Most AI Projects Just Burn Cash. Here’s How to Make Them Profitable.
Building AI features without auditing API unit economics is a guaranteed way to destroy SaaS profit margins. Exogram introduces perimeter caching and dynamic task routing to convert cash-burning AI features into high-margin products.
Achieving positive AI unit economics requires eliminating the AI Volatility Tax—the unexpected API cost surges caused by redundant inference and un-optimized model routing. Exogram provides sub-millisecond edge semantic caching and dynamic model offloading to reduce LLM infrastructure spend by 50% while protecting SaaS gross margins.
What Is the AI Volatility Tax?
Unlike traditional software where hosting costs remain fixed, AI inference costs scale linearly with user activity. If your pricing model charges a flat monthly fee while users make heavy AI queries, your gross margins quickly collapse.

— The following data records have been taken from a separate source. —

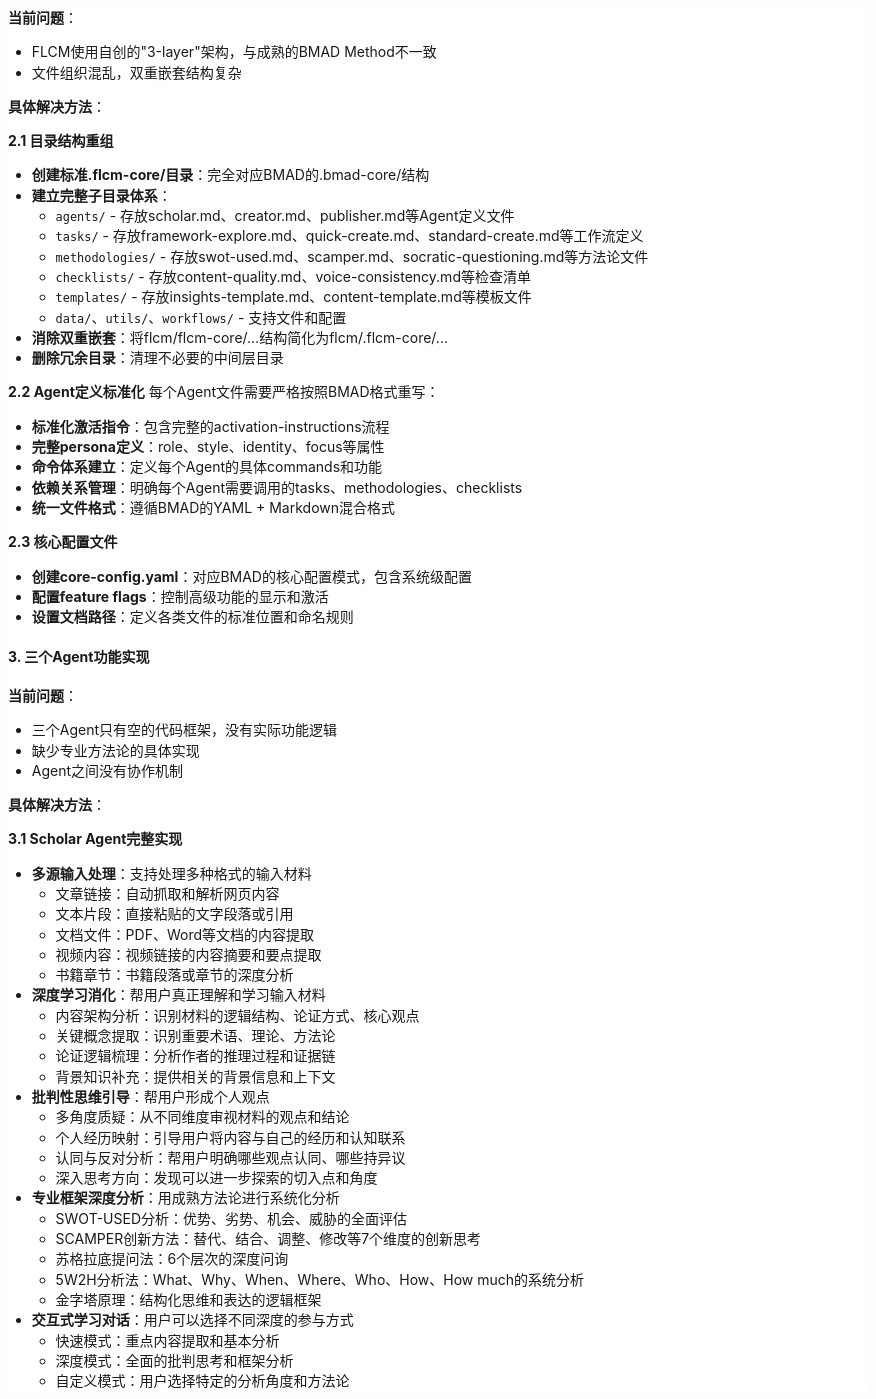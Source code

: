 **当前问题**：
- FLCM使用自创的"3-layer"架构，与成熟的BMAD Method不一致
- 文件组织混乱，双重嵌套结构复杂

**具体解决方法**：

**2.1 目录结构重组**
- **创建标准.flcm-core/目录**：完全对应BMAD的.bmad-core/结构
- **建立完整子目录体系**：
  - `agents/` - 存放scholar.md、creator.md、publisher.md等Agent定义文件
  - `tasks/` - 存放framework-explore.md、quick-create.md、standard-create.md等工作流定义
  - `methodologies/` - 存放swot-used.md、scamper.md、socratic-questioning.md等方法论文件
  - `checklists/` - 存放content-quality.md、voice-consistency.md等检查清单
  - `templates/` - 存放insights-template.md、content-template.md等模板文件
  - `data/`、`utils/`、`workflows/` - 支持文件和配置
- **消除双重嵌套**：将flcm/flcm-core/...结构简化为flcm/.flcm-core/...
- **删除冗余目录**：清理不必要的中间层目录

**2.2 Agent定义标准化**
每个Agent文件需要严格按照BMAD格式重写：
- **标准化激活指令**：包含完整的activation-instructions流程
- **完整persona定义**：role、style、identity、focus等属性
- **命令体系建立**：定义每个Agent的具体commands和功能
- **依赖关系管理**：明确每个Agent需要调用的tasks、methodologies、checklists
- **统一文件格式**：遵循BMAD的YAML + Markdown混合格式

**2.3 核心配置文件**
- **创建core-config.yaml**：对应BMAD的核心配置模式，包含系统级配置
- **配置feature flags**：控制高级功能的显示和激活
- **设置文档路径**：定义各类文件的标准位置和命名规则

#### 3. 三个Agent功能实现

**当前问题**：
- 三个Agent只有空的代码框架，没有实际功能逻辑
- 缺少专业方法论的具体实现
- Agent之间没有协作机制

**具体解决方法**：

**3.1 Scholar Agent完整实现**
- **多源输入处理**：支持处理多种格式的输入材料
  - 文章链接：自动抓取和解析网页内容
  - 文本片段：直接粘贴的文字段落或引用
  - 文档文件：PDF、Word等文档的内容提取
  - 视频内容：视频链接的内容摘要和要点提取
  - 书籍章节：书籍段落或章节的深度分析
- **深度学习消化**：帮用户真正理解和学习输入材料
  - 内容架构分析：识别材料的逻辑结构、论证方式、核心观点
  - 关键概念提取：识别重要术语、理论、方法论
  - 论证逻辑梳理：分析作者的推理过程和证据链
  - 背景知识补充：提供相关的背景信息和上下文
- **批判性思维引导**：帮用户形成个人观点
  - 多角度质疑：从不同维度审视材料的观点和结论
  - 个人经历映射：引导用户将内容与自己的经历和认知联系
  - 认同与反对分析：帮用户明确哪些观点认同、哪些持异议
  - 深入思考方向：发现可以进一步探索的切入点和角度
- **专业框架深度分析**：用成熟方法论进行系统化分析
  - SWOT-USED分析：优势、劣势、机会、威胁的全面评估
  - SCAMPER创新方法：替代、结合、调整、修改等7个维度的创新思考
  - 苏格拉底提问法：6个层次的深度问询
  - 5W2H分析法：What、Why、When、Where、Who、How、How much的系统分析
  - 金字塔原理：结构化思维和表达的逻辑框架
- **交互式学习对话**：用户可以选择不同深度的参与方式
  - 快速模式：重点内容提取和基本分析
  - 深度模式：全面的批判思考和框架分析
  - 自定义模式：用户选择特定的分析角度和方法论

Three Steps to Restore AI Profitability
To ensure AI features add net cash to your bottom line, software teams must implement token burn analytics, edge semantic caching, and automated task routing to smaller language models.
Profitability Checklist:
- Audit Token Usage: Track API costs per customer account in real time.
- Semantic Edge Caching: Intercept repeat questions before calling paid LLM APIs.
- SLM Offloading: Use low-cost small models for routine formatting tasks.